[Source texts of formatted documents]
━━━━━━━━━━
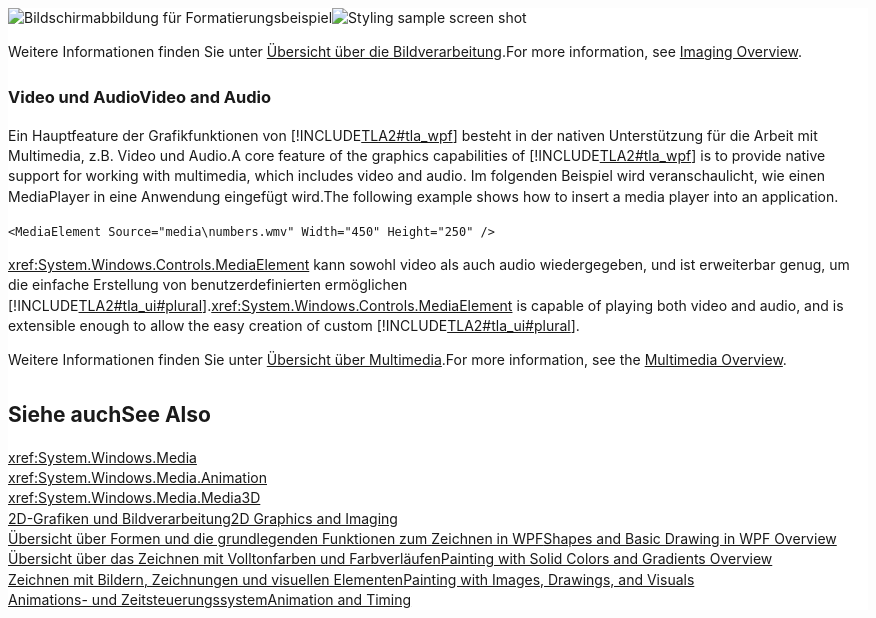  <span data-ttu-id="52983-172">![Bildschirmabbildung für Formatierungsbeispiel](../../../../docs/framework/wpf/controls/media/stylingintro-eventtriggers.png "StylingIntro_EventTriggers")</span><span class="sxs-lookup"><span data-stu-id="52983-172">![Styling sample screen shot](../../../../docs/framework/wpf/controls/media/stylingintro-eventtriggers.png "StylingIntro_EventTriggers")</span></span>  
  
 <span data-ttu-id="52983-173">Weitere Informationen finden Sie unter [Übersicht über die Bildverarbeitung](../../../../docs/framework/wpf/graphics-multimedia/imaging-overview.md).</span><span class="sxs-lookup"><span data-stu-id="52983-173">For more information, see [Imaging Overview](../../../../docs/framework/wpf/graphics-multimedia/imaging-overview.md).</span></span>  
  
### <a name="video-and-audio"></a><span data-ttu-id="52983-174">Video und Audio</span><span class="sxs-lookup"><span data-stu-id="52983-174">Video and Audio</span></span>  
 <span data-ttu-id="52983-175">Ein Hauptfeature der Grafikfunktionen von [!INCLUDE[TLA2#tla_wpf](../../../../includes/tla2sharptla-wpf-md.md)] besteht in der nativen Unterstützung für die Arbeit mit Multimedia, z.B. Video und Audio.</span><span class="sxs-lookup"><span data-stu-id="52983-175">A core feature of the graphics capabilities of [!INCLUDE[TLA2#tla_wpf](../../../../includes/tla2sharptla-wpf-md.md)] is to provide native support for working with multimedia, which includes video and audio.</span></span> <span data-ttu-id="52983-176">Im folgenden Beispiel wird veranschaulicht, wie einen MediaPlayer in eine Anwendung eingefügt wird.</span><span class="sxs-lookup"><span data-stu-id="52983-176">The following example shows how to insert a media player into an application.</span></span>  
  
```xaml  
<MediaElement Source="media\numbers.wmv" Width="450" Height="250" />  
```  
  
 <span data-ttu-id="52983-177"><xref:System.Windows.Controls.MediaElement> kann sowohl video als auch audio wiedergegeben, und ist erweiterbar genug, um die einfache Erstellung von benutzerdefinierten ermöglichen [!INCLUDE[TLA2#tla_ui#plural](../../../../includes/tla2sharptla-uisharpplural-md.md)].</span><span class="sxs-lookup"><span data-stu-id="52983-177"><xref:System.Windows.Controls.MediaElement> is capable of playing both video and audio, and is extensible enough to allow the easy creation of custom [!INCLUDE[TLA2#tla_ui#plural](../../../../includes/tla2sharptla-uisharpplural-md.md)].</span></span>  
  
 <span data-ttu-id="52983-178">Weitere Informationen finden Sie unter [Übersicht über Multimedia](../../../../docs/framework/wpf/graphics-multimedia/multimedia-overview.md).</span><span class="sxs-lookup"><span data-stu-id="52983-178">For more information, see the [Multimedia Overview](../../../../docs/framework/wpf/graphics-multimedia/multimedia-overview.md).</span></span>  
  
## <a name="see-also"></a><span data-ttu-id="52983-179">Siehe auch</span><span class="sxs-lookup"><span data-stu-id="52983-179">See Also</span></span>  
 <xref:System.Windows.Media>  
 <xref:System.Windows.Media.Animation>  
 <xref:System.Windows.Media.Media3D>  
 [<span data-ttu-id="52983-180">2D-Grafiken und Bildverarbeitung</span><span class="sxs-lookup"><span data-stu-id="52983-180">2D Graphics and Imaging</span></span>](../../../../docs/framework/wpf/advanced/optimizing-performance-2d-graphics-and-imaging.md)  
 [<span data-ttu-id="52983-181">Übersicht über Formen und die grundlegenden Funktionen zum Zeichnen in WPF</span><span class="sxs-lookup"><span data-stu-id="52983-181">Shapes and Basic Drawing in WPF Overview</span></span>](../../../../docs/framework/wpf/graphics-multimedia/shapes-and-basic-drawing-in-wpf-overview.md)  
 [<span data-ttu-id="52983-182">Übersicht über das Zeichnen mit Volltonfarben und Farbverläufen</span><span class="sxs-lookup"><span data-stu-id="52983-182">Painting with Solid Colors and Gradients Overview</span></span>](../../../../docs/framework/wpf/graphics-multimedia/painting-with-solid-colors-and-gradients-overview.md)  
 [<span data-ttu-id="52983-183">Zeichnen mit Bildern, Zeichnungen und visuellen Elementen</span><span class="sxs-lookup"><span data-stu-id="52983-183">Painting with Images, Drawings, and Visuals</span></span>](../../../../docs/framework/wpf/graphics-multimedia/painting-with-images-drawings-and-visuals.md)  
 [<span data-ttu-id="52983-184">Animations- und Zeitsteuerungssystem</span><span class="sxs-lookup"><span data-stu-id="52983-184">Animation and Timing</span></span>](https://msdn.microsoft.com/library/7d83765b-d5ae-41b1-b423-80206e1124aa)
━━━━━━━━━━
● **Description of the task**: Write the entries out again word for word. Omit all pictures from them.

● **Exercise output**:
  <span data-ttu-id="52983-172">![Bildschirmabbildung für Formatierungsbeispiel](../../../../docs/framework/wpf/controls/media/stylingintro-eventtriggers.png "StylingIntro_EventTriggers")</span><span class="sxs-lookup"><span data-stu-id="52983-172">![Styling sample screen shot](../../../../docs/framework/wpf/controls/media/stylingintro-eventtriggers.png "StylingIntro_EventTriggers")</span></span>  
  
 <span data-ttu-id="52983-173">Weitere Informationen finden Sie unter [Übersicht über die Bildverarbeitung](../../../../docs/framework/wpf/graphics-multimedia/imaging-overview.md).</span><span class="sxs-lookup"><span data-stu-id="52983-173">For more information, see [Imaging Overview](../../../../docs/framework/wpf/graphics-multimedia/imaging-overview.md).</span></span>  
  
### <a name="video-and-audio"></a><span data-ttu-id="52983-174">Video und Audio</span><span class="sxs-lookup"><span data-stu-id="52983-174">Video and Audio</span></span>  
 <span data-ttu-id="52983-175">Ein Hauptfeature der Grafikfunktionen von [!INCLUDE[TLA2#tla_wpf](../../../../includes/tla2sharptla-wpf-md.md)] besteht in der nativen Unterstützung für die Arbeit mit Multimedia, z.B. Video und Audio.</span><span class="sxs-lookup"><span data-stu-id="52983-175">A core feature of the graphics capabilities of [!INCLUDE[TLA2#tla_wpf](../../../../includes/tla2sharptla-wpf-md.md)] is to provide native support for working with multimedia, which includes video and audio.</span></span> <span data-ttu-id="52983-176">Im folgenden Beispiel wird veranschaulicht, wie einen MediaPlayer in eine Anwendung eingefügt wird.</span><span class="sxs-lookup"><span data-stu-id="52983-176">The following example shows how to insert a media player into an application.</span></span>  
  
```xaml  
<MediaElement Source="media\numbers.wmv" Width="450" Height="250" />  
```  
  
 <span data-ttu-id="52983-177"><xref:System.Windows.Controls.MediaElement> kann sowohl video als auch audio wiedergegeben, und ist erweiterbar genug, um die einfache Erstellung von benutzerdefinierten ermöglichen [!INCLUDE[TLA2#tla_ui#plural](../../../../includes/tla2sharptla-uisharpplural-md.md)].</span><span class="sxs-lookup"><span data-stu-id="52983-177"><xref:System.Windows.Controls.MediaElement> is capable of playing both video and audio, and is extensible enough to allow the easy creation of custom [!INCLUDE[TLA2#tla_ui#plural](../../../../includes/tla2sharptla-uisharpplural-md.md)].</span></span>  
  
 <span data-ttu-id="52983-178">Weitere Informationen finden Sie unter [Übersicht über Multimedia](../../../../docs/framework/wpf/graphics-multimedia/multimedia-overview.md).</span><span class="sxs-lookup"><span data-stu-id="52983-178">For more information, see the [Multimedia Overview](../../../../docs/framework/wpf/graphics-multimedia/multimedia-overview.md).</span></span>  
  
## <a name="see-also"></a><span data-ttu-id="52983-179">Siehe auch</span><span class="sxs-lookup"><span data-stu-id="52983-179">See Also</span></span>  
 <xref:System.Windows.Media>  
 <xref:System.Windows.Media.Animation>  
 <xref:System.Windows.Media.Media3D>  
 [<span data-ttu-id="52983-180">2D-Grafiken und Bildverarbeitung</span><span class="sxs-lookup"><span data-stu-id="52983-180">2D Graphics and Imaging</span></span>](../../../../docs/framework/wpf/advanced/optimizing-performance-2d-graphics-and-imaging.md)  
 [<span data-ttu-id="52983-181">Übersicht über Formen und die grundlegenden Funktionen zum Zeichnen in WPF</span><span class="sxs-lookup"><span data-stu-id="52983-181">Shapes and Basic Drawing in WPF Overview</span></span>](../../../../docs/framework/wpf/graphics-multimedia/shapes-and-basic-drawing-in-wpf-overview.md)  
 [<span data-ttu-id="52983-182">Übersicht über das Zeichnen mit Volltonfarben und Farbverläufen</span><span class="sxs-lookup"><span data-stu-id="52983-182">Painting with Solid Colors and Gradients Overview</span></span>](../../../../docs/framework/wpf/graphics-multimedia/painting-with-solid-colors-and-gradients-overview.md)  
 [<span data-ttu-id="52983-183">Zeichnen mit Bildern, Zeichnungen und visuellen Elementen</span><span class="sxs-lookup"><span data-stu-id="52983-183">Painting with Images, Drawings, and Visuals</span></span>](../../../../docs/framework/wpf/graphics-multimedia/painting-with-images-drawings-and-visuals.md)  
 [<span data-ttu-id="52983-184">Animations- und Zeitsteuerungssystem</span><span class="sxs-lookup"><span data-stu-id="52983-184">Animation and Timing</span></span>](https://msdn.microsoft.com/library/7d83765b-d5ae-41b1-b423-80206e1124aa)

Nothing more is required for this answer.